The double-pregnancy marks another extraordinary chapter in the story of the Jaggers, a sprawling, globe-trotting family of musicians, models and socialites as iconic in their own way as the Windsors. While the latter dynasty represents centuries of British tradition, the Jaggers are a reminder of its swing into cool modernity during the 60s. Her father Mick may have led the revolution as the frontman of the Rolling Stones but Jade, his only child with Nicaraguan model Bianca Jagger, was born into it. Following her parents’ divorce, she was whisked away from Chelsea to live in Manhattan with her jetsetting mother, who would drop her off at The Factory to be babysat by Andy Warhol and his pop-art acolytes. Warhol said at the time, “I like Mick and Bianca, but Jade’s more my speed. I taught her how to colour and she taught me how to play Monopoly.”

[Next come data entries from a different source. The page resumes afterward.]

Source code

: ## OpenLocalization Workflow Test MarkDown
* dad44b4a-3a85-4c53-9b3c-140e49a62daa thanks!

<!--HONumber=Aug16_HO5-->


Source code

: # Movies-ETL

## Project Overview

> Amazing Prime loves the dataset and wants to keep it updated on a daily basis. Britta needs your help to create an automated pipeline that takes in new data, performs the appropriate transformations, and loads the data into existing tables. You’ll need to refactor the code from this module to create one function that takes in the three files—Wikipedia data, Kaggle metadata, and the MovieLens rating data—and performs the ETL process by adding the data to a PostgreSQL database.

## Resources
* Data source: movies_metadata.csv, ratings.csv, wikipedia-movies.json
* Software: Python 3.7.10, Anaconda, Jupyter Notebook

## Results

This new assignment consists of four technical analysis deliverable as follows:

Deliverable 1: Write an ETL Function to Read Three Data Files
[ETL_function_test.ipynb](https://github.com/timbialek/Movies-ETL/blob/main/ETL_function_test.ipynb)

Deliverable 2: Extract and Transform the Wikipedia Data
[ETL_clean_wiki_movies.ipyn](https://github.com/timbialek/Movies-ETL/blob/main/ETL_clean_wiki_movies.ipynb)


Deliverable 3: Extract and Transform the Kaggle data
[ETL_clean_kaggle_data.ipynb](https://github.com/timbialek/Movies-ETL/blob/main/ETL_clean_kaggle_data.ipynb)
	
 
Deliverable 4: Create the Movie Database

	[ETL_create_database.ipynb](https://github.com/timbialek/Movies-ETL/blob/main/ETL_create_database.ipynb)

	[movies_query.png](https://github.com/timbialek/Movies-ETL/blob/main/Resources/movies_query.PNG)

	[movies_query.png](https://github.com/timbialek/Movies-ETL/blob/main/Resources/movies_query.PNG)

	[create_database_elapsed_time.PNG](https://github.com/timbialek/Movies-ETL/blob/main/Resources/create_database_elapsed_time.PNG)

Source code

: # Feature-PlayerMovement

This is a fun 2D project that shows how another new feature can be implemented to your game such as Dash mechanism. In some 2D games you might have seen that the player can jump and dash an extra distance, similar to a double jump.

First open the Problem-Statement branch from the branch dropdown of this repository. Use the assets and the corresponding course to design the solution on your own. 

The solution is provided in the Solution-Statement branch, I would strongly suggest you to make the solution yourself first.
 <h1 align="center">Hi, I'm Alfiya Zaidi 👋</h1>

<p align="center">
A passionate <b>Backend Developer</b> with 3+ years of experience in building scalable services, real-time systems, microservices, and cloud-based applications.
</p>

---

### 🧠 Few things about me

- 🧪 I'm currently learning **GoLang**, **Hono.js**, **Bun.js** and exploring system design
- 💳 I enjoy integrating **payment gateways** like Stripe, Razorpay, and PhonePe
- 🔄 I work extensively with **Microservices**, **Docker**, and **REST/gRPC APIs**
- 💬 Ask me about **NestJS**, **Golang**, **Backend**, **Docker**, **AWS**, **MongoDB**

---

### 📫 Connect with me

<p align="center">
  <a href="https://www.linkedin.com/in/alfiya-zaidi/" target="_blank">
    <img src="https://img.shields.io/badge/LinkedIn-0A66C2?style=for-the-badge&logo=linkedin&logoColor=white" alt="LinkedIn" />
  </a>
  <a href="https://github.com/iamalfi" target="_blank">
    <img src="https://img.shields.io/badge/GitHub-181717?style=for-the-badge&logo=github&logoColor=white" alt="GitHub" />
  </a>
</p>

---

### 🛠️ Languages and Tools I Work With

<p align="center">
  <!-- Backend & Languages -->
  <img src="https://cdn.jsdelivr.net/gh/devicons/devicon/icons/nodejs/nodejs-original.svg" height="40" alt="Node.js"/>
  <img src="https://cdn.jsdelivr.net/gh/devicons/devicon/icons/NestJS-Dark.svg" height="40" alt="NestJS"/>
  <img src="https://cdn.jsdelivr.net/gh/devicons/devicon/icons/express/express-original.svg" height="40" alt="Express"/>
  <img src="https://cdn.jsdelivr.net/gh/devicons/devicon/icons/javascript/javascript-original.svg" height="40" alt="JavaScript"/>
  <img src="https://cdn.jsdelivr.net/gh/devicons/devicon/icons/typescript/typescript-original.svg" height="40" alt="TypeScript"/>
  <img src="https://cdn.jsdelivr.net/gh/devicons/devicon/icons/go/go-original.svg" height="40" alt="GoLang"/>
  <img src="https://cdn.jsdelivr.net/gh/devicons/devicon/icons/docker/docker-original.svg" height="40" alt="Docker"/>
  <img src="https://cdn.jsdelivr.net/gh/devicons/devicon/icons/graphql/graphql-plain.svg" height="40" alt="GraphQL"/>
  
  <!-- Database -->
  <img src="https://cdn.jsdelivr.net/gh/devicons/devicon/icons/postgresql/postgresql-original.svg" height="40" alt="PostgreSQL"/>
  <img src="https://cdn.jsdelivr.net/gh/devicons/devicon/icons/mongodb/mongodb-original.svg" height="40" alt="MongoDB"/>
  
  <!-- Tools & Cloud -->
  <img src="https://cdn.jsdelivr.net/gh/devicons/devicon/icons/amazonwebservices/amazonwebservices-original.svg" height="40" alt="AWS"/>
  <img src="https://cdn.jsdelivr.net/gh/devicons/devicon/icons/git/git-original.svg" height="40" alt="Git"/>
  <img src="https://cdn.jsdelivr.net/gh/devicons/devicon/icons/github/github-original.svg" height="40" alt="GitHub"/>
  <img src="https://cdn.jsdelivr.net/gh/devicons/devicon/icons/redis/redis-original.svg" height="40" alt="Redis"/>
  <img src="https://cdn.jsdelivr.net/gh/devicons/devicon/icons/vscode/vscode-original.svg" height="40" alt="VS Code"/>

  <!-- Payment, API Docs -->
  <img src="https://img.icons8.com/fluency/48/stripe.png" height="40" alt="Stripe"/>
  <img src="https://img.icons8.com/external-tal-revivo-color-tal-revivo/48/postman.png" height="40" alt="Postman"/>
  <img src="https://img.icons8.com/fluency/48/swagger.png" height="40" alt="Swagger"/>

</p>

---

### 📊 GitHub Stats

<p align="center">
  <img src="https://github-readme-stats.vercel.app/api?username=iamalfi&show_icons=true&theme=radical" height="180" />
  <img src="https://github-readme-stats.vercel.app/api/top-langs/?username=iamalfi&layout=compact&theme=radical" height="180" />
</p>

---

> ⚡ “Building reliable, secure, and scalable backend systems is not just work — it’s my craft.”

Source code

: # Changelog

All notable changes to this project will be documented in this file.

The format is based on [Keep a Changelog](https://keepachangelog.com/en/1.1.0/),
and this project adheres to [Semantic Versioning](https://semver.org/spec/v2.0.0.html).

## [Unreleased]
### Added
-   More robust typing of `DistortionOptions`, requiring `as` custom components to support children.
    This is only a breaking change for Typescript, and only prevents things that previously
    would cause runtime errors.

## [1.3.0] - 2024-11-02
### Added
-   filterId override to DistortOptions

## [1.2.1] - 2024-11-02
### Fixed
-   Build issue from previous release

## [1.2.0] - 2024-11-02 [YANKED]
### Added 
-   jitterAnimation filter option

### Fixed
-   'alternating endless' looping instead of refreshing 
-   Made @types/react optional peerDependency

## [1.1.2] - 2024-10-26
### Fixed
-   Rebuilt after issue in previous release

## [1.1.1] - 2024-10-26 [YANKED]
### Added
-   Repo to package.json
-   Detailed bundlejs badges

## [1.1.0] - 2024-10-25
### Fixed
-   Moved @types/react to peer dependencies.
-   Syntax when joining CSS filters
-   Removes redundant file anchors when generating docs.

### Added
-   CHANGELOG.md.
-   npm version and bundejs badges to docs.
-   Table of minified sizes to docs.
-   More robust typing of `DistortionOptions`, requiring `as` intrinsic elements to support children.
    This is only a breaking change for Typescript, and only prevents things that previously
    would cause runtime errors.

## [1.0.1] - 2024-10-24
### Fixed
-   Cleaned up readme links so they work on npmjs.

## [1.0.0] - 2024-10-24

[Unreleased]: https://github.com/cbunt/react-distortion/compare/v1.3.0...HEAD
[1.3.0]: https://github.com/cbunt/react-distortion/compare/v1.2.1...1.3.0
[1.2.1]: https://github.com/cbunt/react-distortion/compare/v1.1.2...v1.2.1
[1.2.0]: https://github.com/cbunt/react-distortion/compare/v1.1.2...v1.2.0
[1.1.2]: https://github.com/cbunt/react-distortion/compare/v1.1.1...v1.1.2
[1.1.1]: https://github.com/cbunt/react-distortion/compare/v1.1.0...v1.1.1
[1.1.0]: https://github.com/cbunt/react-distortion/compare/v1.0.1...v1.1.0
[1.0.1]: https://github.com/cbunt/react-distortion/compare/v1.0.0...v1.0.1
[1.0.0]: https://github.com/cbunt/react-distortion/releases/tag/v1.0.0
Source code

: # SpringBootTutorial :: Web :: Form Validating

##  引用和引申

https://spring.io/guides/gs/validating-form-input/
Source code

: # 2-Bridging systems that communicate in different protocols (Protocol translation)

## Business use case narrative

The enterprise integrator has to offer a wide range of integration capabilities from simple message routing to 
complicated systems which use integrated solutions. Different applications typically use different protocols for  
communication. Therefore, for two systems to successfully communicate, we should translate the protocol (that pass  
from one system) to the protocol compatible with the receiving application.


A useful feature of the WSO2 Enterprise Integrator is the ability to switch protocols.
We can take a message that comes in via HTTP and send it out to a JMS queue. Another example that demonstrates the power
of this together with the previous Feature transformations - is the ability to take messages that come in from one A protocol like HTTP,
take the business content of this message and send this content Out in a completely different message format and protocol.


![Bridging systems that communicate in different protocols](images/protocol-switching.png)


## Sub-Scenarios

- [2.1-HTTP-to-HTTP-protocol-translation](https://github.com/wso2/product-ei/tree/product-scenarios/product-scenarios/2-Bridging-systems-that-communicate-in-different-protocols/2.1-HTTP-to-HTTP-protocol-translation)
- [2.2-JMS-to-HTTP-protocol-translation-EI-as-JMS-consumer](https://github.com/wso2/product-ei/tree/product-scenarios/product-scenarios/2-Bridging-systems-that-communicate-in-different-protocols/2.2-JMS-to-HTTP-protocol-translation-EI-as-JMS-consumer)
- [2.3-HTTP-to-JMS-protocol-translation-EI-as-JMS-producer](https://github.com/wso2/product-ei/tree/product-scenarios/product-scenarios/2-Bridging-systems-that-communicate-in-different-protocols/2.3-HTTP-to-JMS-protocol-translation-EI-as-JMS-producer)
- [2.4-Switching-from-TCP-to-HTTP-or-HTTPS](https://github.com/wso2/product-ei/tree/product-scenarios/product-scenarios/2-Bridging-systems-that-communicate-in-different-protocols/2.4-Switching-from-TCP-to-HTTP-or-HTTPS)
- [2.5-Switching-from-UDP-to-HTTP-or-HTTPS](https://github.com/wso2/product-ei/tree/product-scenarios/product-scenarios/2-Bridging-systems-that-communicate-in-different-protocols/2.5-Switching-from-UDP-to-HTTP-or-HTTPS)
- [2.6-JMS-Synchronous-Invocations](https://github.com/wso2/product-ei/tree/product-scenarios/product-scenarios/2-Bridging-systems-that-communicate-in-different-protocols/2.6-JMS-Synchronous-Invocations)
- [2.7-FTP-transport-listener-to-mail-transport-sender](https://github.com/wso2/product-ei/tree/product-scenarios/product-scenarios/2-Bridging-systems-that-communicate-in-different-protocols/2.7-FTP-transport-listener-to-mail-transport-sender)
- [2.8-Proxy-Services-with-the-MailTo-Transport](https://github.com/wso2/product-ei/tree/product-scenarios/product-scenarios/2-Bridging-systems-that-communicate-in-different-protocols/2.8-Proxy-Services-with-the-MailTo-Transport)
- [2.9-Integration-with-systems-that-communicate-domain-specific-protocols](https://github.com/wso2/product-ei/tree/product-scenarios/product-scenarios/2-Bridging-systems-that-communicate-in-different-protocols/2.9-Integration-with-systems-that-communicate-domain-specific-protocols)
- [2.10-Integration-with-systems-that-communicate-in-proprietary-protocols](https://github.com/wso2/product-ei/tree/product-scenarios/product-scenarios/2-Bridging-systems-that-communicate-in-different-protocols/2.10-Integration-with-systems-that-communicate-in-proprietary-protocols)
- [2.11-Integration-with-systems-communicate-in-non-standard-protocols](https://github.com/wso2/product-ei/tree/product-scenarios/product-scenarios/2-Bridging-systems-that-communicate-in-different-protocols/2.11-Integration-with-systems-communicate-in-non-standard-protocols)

Jade acknowledges the impact such a unique and privileged upbringing had on her, artistically speaking. “I should hope I have developed my own style now but growing up around the pop art movement – all those incredibly creative and inspiring people – has led to some of my most iconic pieces of jewellery; designs using arrows, wings, skulls, 3D. It taught me how to use strong images and those collections are a reflection of my childhood.”
Unlike other children born into fame, she has never wavered from her path and retains a relentless entrepreneurial spirit. She speaks bluntly about her work, and insists that she wasn’t a “trust fund child”, but simply a young mother who felt she needed to provide for her children. After a brief stint studying painting in Florence, Jade started designing jewellery. She built up an impressive international clientele until she was eventually brought in-house to be the creative director of luxury jewellers Asprey & Garrard.
While designing and opening stores for them in London, Paris, Tokyo and Los Angeles, she developed a taste for fine furnishings, and joined the ranks of interiors firm Yoo to design a portfolio of apartments and holiday homes. Her interiors career started 10 years ago with The Jade in New York, and her designs now fill homes in Marrakech, The Cotswolds and Mumbai, where she is currently working on four towers. In between, she found time to open a Jade Jagger boutique in Notting Hill, design bottles of perfume and wine, and even created the Jagger Dagger, an ice pick of white gold and lapis lazuli, specifically designed to cork Belvedere vodka.
All the time she was raising her two daughters, Assisi and Amba, travelling between her houses in London, Ibiza and Jaipur. Did she ever feel under pressure to give them as creative an upbringing as she had? “Oh, absolutely, but it’s a simple matter of encouraging a love of visual art. And that’s not hard because children are naturally creative anyway, they love to paint and make things.” Was she ever tempted to entertain like her father? “No, I never wanted to perform. I love music, it’s always playing around the house and I used to manage music at Jezebel [Jade’s lifestyle brand]. But I like to be creative in the background. We listen to lots of disco, although I like my classical and blues. We have all generations here, so it really is a mixture.”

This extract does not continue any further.